§ Brief
Working from the start of the listing, please write out exactly the lines through the one that holds "### Sometimes, just", both included, and omit all pictures.
= = = = = = =
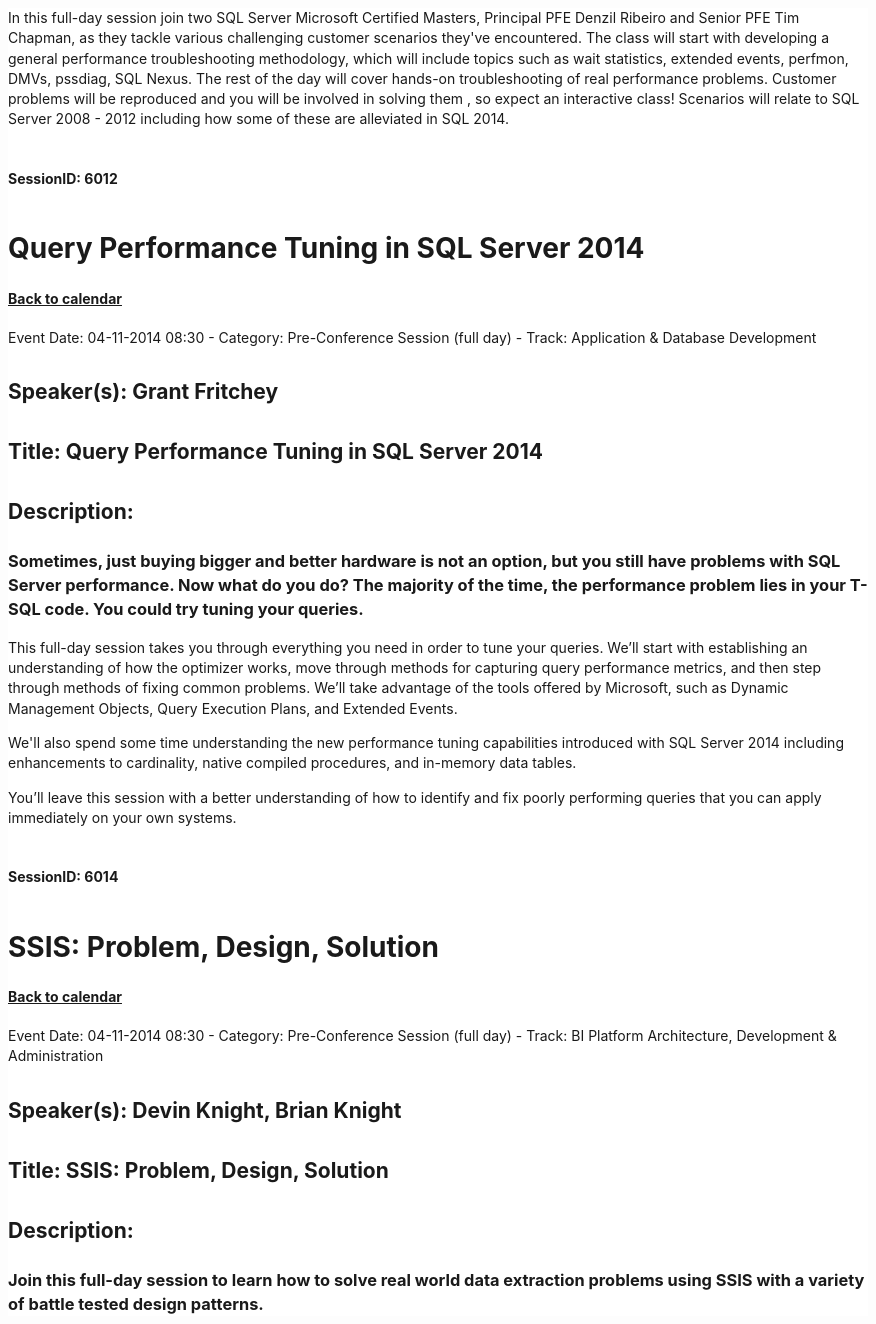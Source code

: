 In this full-day session join two SQL Server Microsoft Certified Masters, Principal PFE Denzil Ribeiro and Senior PFE Tim Chapman, as they tackle various challenging customer scenarios they've encountered. The class will start with developing a general performance troubleshooting methodology, which will include topics such as wait statistics, extended events, perfmon, DMVs, pssdiag, SQL Nexus. The rest of the day will cover hands-on troubleshooting of real performance problems. Customer problems will be reproduced and you will be involved in solving them , so expect an interactive class! Scenarios will relate to SQL Server 2008 - 2012 including how some of these are alleviated in SQL 2014.
# 
#### SessionID: 6012
# Query Performance Tuning in SQL Server 2014
#### [Back to calendar](#id-30)
Event Date: 04-11-2014 08:30 - Category: Pre-Conference Session (full day) - Track: Application & Database Development
## Speaker(s): Grant Fritchey
## Title: Query Performance Tuning in SQL Server 2014
## Description:
### Sometimes, just buying bigger and better hardware is not an option, but you still have problems with SQL Server performance. Now what do you do? The majority of the time, the performance problem lies in your T-SQL code. You could try tuning your queries. 

This full-day session takes you through everything you need in order to tune your queries. We’ll start with establishing an understanding of how the optimizer works, move through methods for capturing query performance metrics, and then step through methods of fixing common problems. We’ll take advantage of the tools offered by Microsoft, such as Dynamic Management Objects, Query Execution Plans, and Extended Events. 

We'll also spend some time understanding the new performance tuning capabilities introduced with SQL Server 2014 including enhancements to cardinality, native compiled procedures, and in-memory data tables.

You’ll leave this session with a better understanding of how to identify and fix poorly performing queries that you can apply immediately on your own systems.

# 
#### SessionID: 6014
# SSIS: Problem, Design, Solution
#### [Back to calendar](#id-30)
Event Date: 04-11-2014 08:30 - Category: Pre-Conference Session (full day) - Track: BI Platform Architecture, Development & Administration
## Speaker(s): Devin Knight, Brian Knight
## Title: SSIS: Problem, Design, Solution
## Description:
### Join this full-day session to learn how to solve real world data extraction problems using SSIS with a variety of battle tested design patterns.
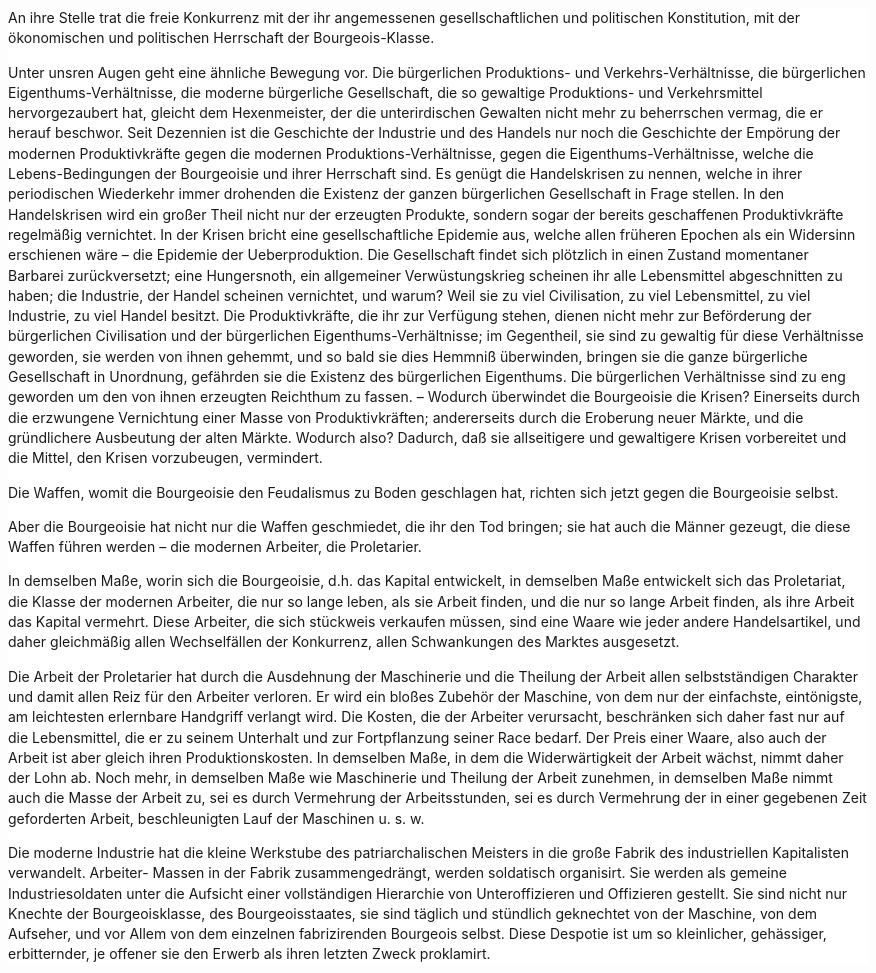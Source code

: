 An ihre Stelle trat die freie Konkurrenz mit der ihr angemessenen gesellschaftlichen und politischen Konstitution, mit der ökonomischen und politischen Herrschaft der Bourgeois-Klasse.

Unter unsren Augen geht eine ähnliche Bewegung vor. Die bürgerlichen Produktions- und Verkehrs-Verhältnisse, die bürgerlichen Eigenthums-Verhältnisse, die moderne bürgerliche Gesellschaft, die so gewaltige Produktions- und Verkehrsmittel hervorgezaubert hat, gleicht dem Hexenmeister, der die unterirdischen Gewalten nicht mehr zu beherrschen vermag, die er herauf beschwor. Seit Dezennien ist die Geschichte der Industrie und des Handels nur noch die Geschichte der Empörung der modernen Produktivkräfte gegen die modernen Produktions-Verhältnisse, gegen die Eigenthums-Verhältnisse, welche die Lebens-Bedingungen der Bourgeoisie und ihrer Herrschaft sind. Es genügt die Handelskrisen zu nennen, welche in ihrer periodischen Wiederkehr immer drohenden die Existenz der ganzen bürgerlichen Gesellschaft in Frage stellen. In den Handelskrisen wird ein großer Theil nicht nur der erzeugten Produkte, sondern sogar der bereits geschaffenen Produktivkräfte regelmäßig vernichtet. In der Krisen bricht eine gesellschaftliche Epidemie aus, welche allen früheren Epochen als ein Widersinn erschienen wäre – die Epidemie der Ueberproduktion. Die Gesellschaft findet sich plötzlich in einen Zustand momentaner Barbarei zurückversetzt; eine Hungersnoth, ein allgemeiner Verwüstungskrieg scheinen ihr alle Lebensmittel abgeschnitten zu haben; die Industrie, der Handel scheinen vernichtet, und warum? Weil sie zu viel Civilisation, zu viel Lebensmittel, zu viel Industrie, zu viel Handel besitzt. Die Produktivkräfte, die ihr zur Verfügung stehen, dienen nicht mehr zur Beförderung der bürgerlichen Civilisation und der bürgerlichen Eigenthums-Verhältnisse; im Gegentheil, sie sind zu gewaltig für diese Verhältnisse geworden, sie werden von ihnen gehemmt, und so bald sie dies Hemmniß überwinden, bringen sie die ganze bürgerliche Gesellschaft in Unordnung, gefährden sie die Existenz des bürgerlichen Eigenthums. Die bürgerlichen Verhältnisse sind zu eng geworden um den von ihnen erzeugten Reichthum zu fassen. – Wodurch überwindet die Bourgeoisie die Krisen? Einerseits durch die erzwungene Vernichtung einer Masse von Produktivkräften; andererseits durch die Eroberung neuer Märkte, und die gründlichere Ausbeutung der alten Märkte. Wodurch also? Dadurch, daß sie allseitigere und gewaltigere Krisen vorbereitet und die Mittel, den Krisen vorzubeugen, vermindert.

Die Waffen, womit die Bourgeoisie den Feudalismus zu Boden geschlagen hat, richten sich jetzt gegen die Bourgeoisie selbst.

Aber die Bourgeoisie hat nicht nur die Waffen geschmiedet, die ihr den Tod bringen; sie hat auch die Männer gezeugt, die diese Waffen führen werden – die modernen Arbeiter, die Proletarier.

In demselben Maße, worin sich die Bourgeoisie, d.h. das Kapital entwickelt, in demselben Maße entwickelt sich das Proletariat, die Klasse der modernen Arbeiter, die nur so lange leben, als sie Arbeit finden, und die nur so lange Arbeit finden, als ihre Arbeit das Kapital vermehrt. Diese Arbeiter, die sich stückweis verkaufen müssen, sind eine Waare wie jeder andere Handelsartikel, und daher gleichmäßig allen Wechselfällen der Konkurrenz, allen Schwankungen des Marktes ausgesetzt.

Die Arbeit der Proletarier hat durch die Ausdehnung der Maschinerie und die Theilung der Arbeit allen selbstständigen Charakter und damit allen Reiz für den Arbeiter verloren. Er wird ein bloßes Zubehör der Maschine, von dem nur der einfachste, eintönigste, am leichtesten erlernbare Handgriff verlangt wird. Die Kosten, die der Arbeiter verursacht, beschränken sich daher fast nur auf die Lebensmittel, die er zu seinem Unterhalt und zur Fortpflanzung seiner Race bedarf. Der Preis einer Waare, also auch der Arbeit ist aber gleich ihren Produktionskosten. In demselben Maße, in dem die Widerwärtigkeit der Arbeit wächst, nimmt daher der Lohn ab. Noch mehr, in demselben Maße wie Maschinerie und Theilung der Arbeit zunehmen, in demselben Maße nimmt auch die Masse der Arbeit zu, sei es durch Vermehrung der Arbeitsstunden, sei es durch Vermehrung der in einer gegebenen Zeit geforderten Arbeit, beschleunigten Lauf der Maschinen u. s. w.

Die moderne Industrie hat die kleine Werkstube des patriarchalischen Meisters in die große Fabrik des industriellen Kapitalisten verwandelt. Arbeiter- Massen in der Fabrik zusammengedrängt, werden soldatisch organisirt. Sie werden als gemeine Industriesoldaten unter die Aufsicht einer vollständigen Hierarchie von Unteroffizieren und Offizieren gestellt. Sie sind nicht nur Knechte der Bourgeoisklasse, des Bourgeoisstaates, sie sind täglich und stündlich geknechtet von der Maschine, von dem Aufseher, und vor Allem von dem einzelnen fabrizirenden Bourgeois selbst. Diese Despotie ist um so kleinlicher, gehässiger, erbitternder, je offener sie den Erwerb als ihren letzten Zweck proklamirt.

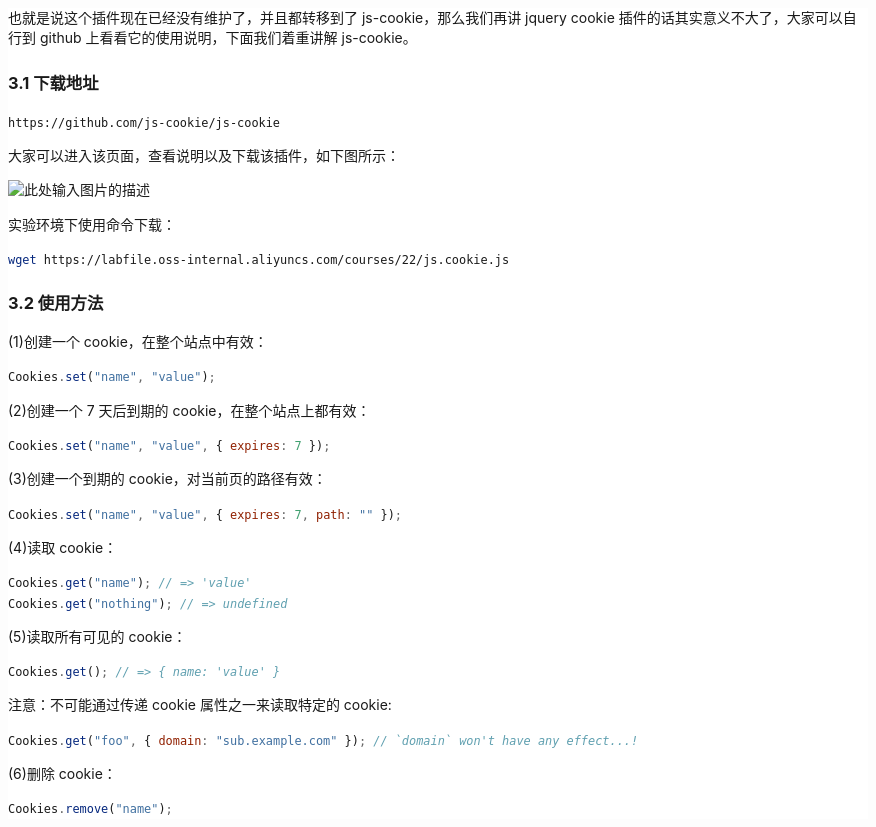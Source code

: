也就是说这个插件现在已经没有维护了，并且都转移到了 js-cookie，那么我们再讲 jquery cookie 插件的话其实意义不大了，大家可以自行到 github 上看看它的使用说明，下面我们着重讲解 js-cookie。

### 3.1 下载地址

`https://github.com/js-cookie/js-cookie`

大家可以进入该页面，查看说明以及下载该插件，如下图所示：

![此处输入图片的描述](https://doc.shiyanlou.com/document-uid897174labid9222timestamp1555657221517.png/wm)

实验环境下使用命令下载：

```bash
wget https://labfile.oss-internal.aliyuncs.com/courses/22/js.cookie.js
```

### 3.2 使用方法

(1)创建一个 cookie，在整个站点中有效：

```js
Cookies.set("name", "value");
```

(2)创建一个 7 天后到期的 cookie，在整个站点上都有效：

```js
Cookies.set("name", "value", { expires: 7 });
```

(3)创建一个到期的 cookie，对当前页的路径有效：

```js
Cookies.set("name", "value", { expires: 7, path: "" });
```

(4)读取 cookie：

```js
Cookies.get("name"); // => 'value'
Cookies.get("nothing"); // => undefined
```

(5)读取所有可见的 cookie：

```js
Cookies.get(); // => { name: 'value' }
```

注意：不可能通过传递 cookie 属性之一来读取特定的 cookie:

```js
Cookies.get("foo", { domain: "sub.example.com" }); // `domain` won't have any effect...!
```

(6)删除 cookie：

```js
Cookies.remove("name");
```
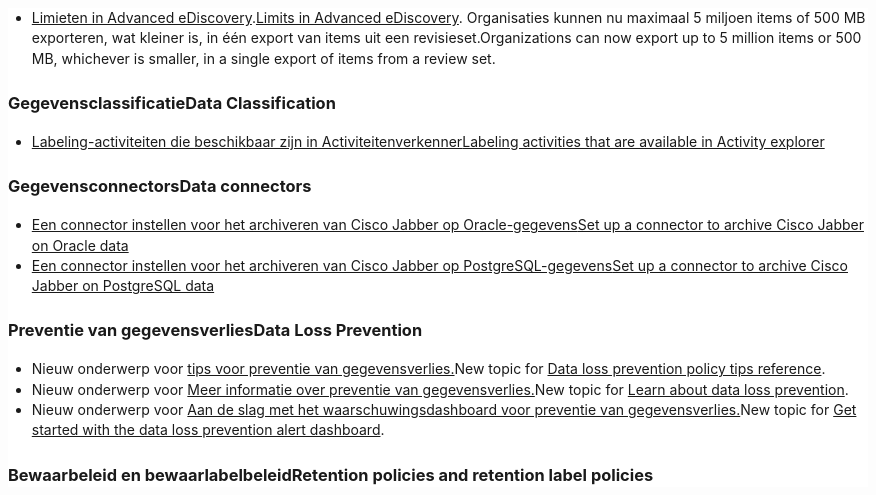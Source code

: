 - <span data-ttu-id="5f1bd-133">[Limieten in Advanced eDiscovery](/microsoft-365/compliance/limits-ediscovery20#export-limits---final-export-out-of-review-set).</span><span class="sxs-lookup"><span data-stu-id="5f1bd-133">[Limits in Advanced eDiscovery](/microsoft-365/compliance/limits-ediscovery20#export-limits---final-export-out-of-review-set).</span></span> <span data-ttu-id="5f1bd-134">Organisaties kunnen nu maximaal 5 miljoen items of 500 MB exporteren, wat kleiner is, in één export van items uit een revisieset.</span><span class="sxs-lookup"><span data-stu-id="5f1bd-134">Organizations can now export up to 5 million items or 500 MB, whichever is smaller, in a single export of items from a review set.</span></span>

### <a name="data-classification"></a><span data-ttu-id="5f1bd-135">Gegevensclassificatie</span><span class="sxs-lookup"><span data-stu-id="5f1bd-135">Data Classification</span></span>

- [<span data-ttu-id="5f1bd-136">Labeling-activiteiten die beschikbaar zijn in Activiteitenverkenner</span><span class="sxs-lookup"><span data-stu-id="5f1bd-136">Labeling activities that are available in Activity explorer</span></span>](/microsoft-365/compliance/data-classification-activity-explorer-available-events)

### <a name="data-connectors"></a><span data-ttu-id="5f1bd-137">Gegevensconnectors</span><span class="sxs-lookup"><span data-stu-id="5f1bd-137">Data connectors</span></span>

- [<span data-ttu-id="5f1bd-138">Een connector instellen voor het archiveren van Cisco Jabber op Oracle-gegevens</span><span class="sxs-lookup"><span data-stu-id="5f1bd-138">Set up a connector to archive Cisco Jabber on Oracle data</span></span>](/microsoft-365/compliance/archive-ciscojabberonoracle-data)
- [<span data-ttu-id="5f1bd-139">Een connector instellen voor het archiveren van Cisco Jabber op PostgreSQL-gegevens</span><span class="sxs-lookup"><span data-stu-id="5f1bd-139">Set up a connector to archive Cisco Jabber on PostgreSQL data</span></span>](/microsoft-365/compliance/archive-ciscojabberonpostgresql-data)

### <a name="data-loss-prevention"></a><span data-ttu-id="5f1bd-140">Preventie van gegevensverlies</span><span class="sxs-lookup"><span data-stu-id="5f1bd-140">Data Loss Prevention</span></span>

- <span data-ttu-id="5f1bd-141">Nieuw onderwerp voor [tips voor preventie van gegevensverlies.](/microsoft-365/compliance/dlp-policy-tips-reference)</span><span class="sxs-lookup"><span data-stu-id="5f1bd-141">New topic for [Data loss prevention policy tips reference](/microsoft-365/compliance/dlp-policy-tips-reference).</span></span>
- <span data-ttu-id="5f1bd-142">Nieuw onderwerp voor [Meer informatie over preventie van gegevensverlies.](/microsoft-365/compliance/dlp-learn-about-dlp)</span><span class="sxs-lookup"><span data-stu-id="5f1bd-142">New topic for [Learn about data loss prevention](/microsoft-365/compliance/dlp-learn-about-dlp).</span></span>
- <span data-ttu-id="5f1bd-143">Nieuw onderwerp voor [Aan de slag met het waarschuwingsdashboard voor preventie van gegevensverlies.](/microsoft-365/compliance/dlp-alerts-dashboard-get-started)</span><span class="sxs-lookup"><span data-stu-id="5f1bd-143">New topic for [Get started with the data loss prevention alert dashboard](/microsoft-365/compliance/dlp-alerts-dashboard-get-started).</span></span>

### <a name="retention-policies-and-retention-label-policies"></a><span data-ttu-id="5f1bd-144">Bewaarbeleid en bewaarlabelbeleid</span><span class="sxs-lookup"><span data-stu-id="5f1bd-144">Retention policies and retention label policies</span></span>
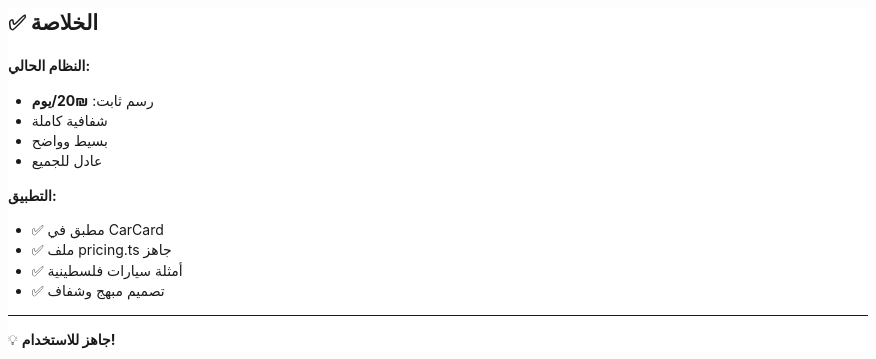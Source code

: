 
## ✅ الخلاصة

**النظام الحالي:**
- رسم ثابت: **₪20/يوم**
- شفافية كاملة
- بسيط وواضح
- عادل للجميع

**التطبيق:**
- ✅ مطبق في CarCard
- ✅ ملف pricing.ts جاهز
- ✅ أمثلة سيارات فلسطينية
- ✅ تصميم مبهج وشفاف

---

💡 **جاهز للاستخدام!**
= = = = = = =
§ Task result
Source code

: In this full-day session join two SQL Server Microsoft Certified Masters, Principal PFE Denzil Ribeiro and Senior PFE Tim Chapman, as they tackle various challenging customer scenarios they've encountered. The class will start with developing a general performance troubleshooting methodology, which will include topics such as wait statistics, extended events, perfmon, DMVs, pssdiag, SQL Nexus. The rest of the day will cover hands-on troubleshooting of real performance problems. Customer problems will be reproduced and you will be involved in solving them , so expect an interactive class! Scenarios will relate to SQL Server 2008 - 2012 including how some of these are alleviated in SQL 2014.
# 
#### SessionID: 6012
# Query Performance Tuning in SQL Server 2014
#### [Back to calendar](#id-30)
Event Date: 04-11-2014 08:30 - Category: Pre-Conference Session (full day) - Track: Application & Database Development
## Speaker(s): Grant Fritchey
## Title: Query Performance Tuning in SQL Server 2014
## Description:
### Sometimes, just buying bigger and better hardware is not an option, but you still have problems with SQL Server performance. Now what do you do? The majority of the time, the performance problem lies in your T-SQL code. You could try tuning your queries. 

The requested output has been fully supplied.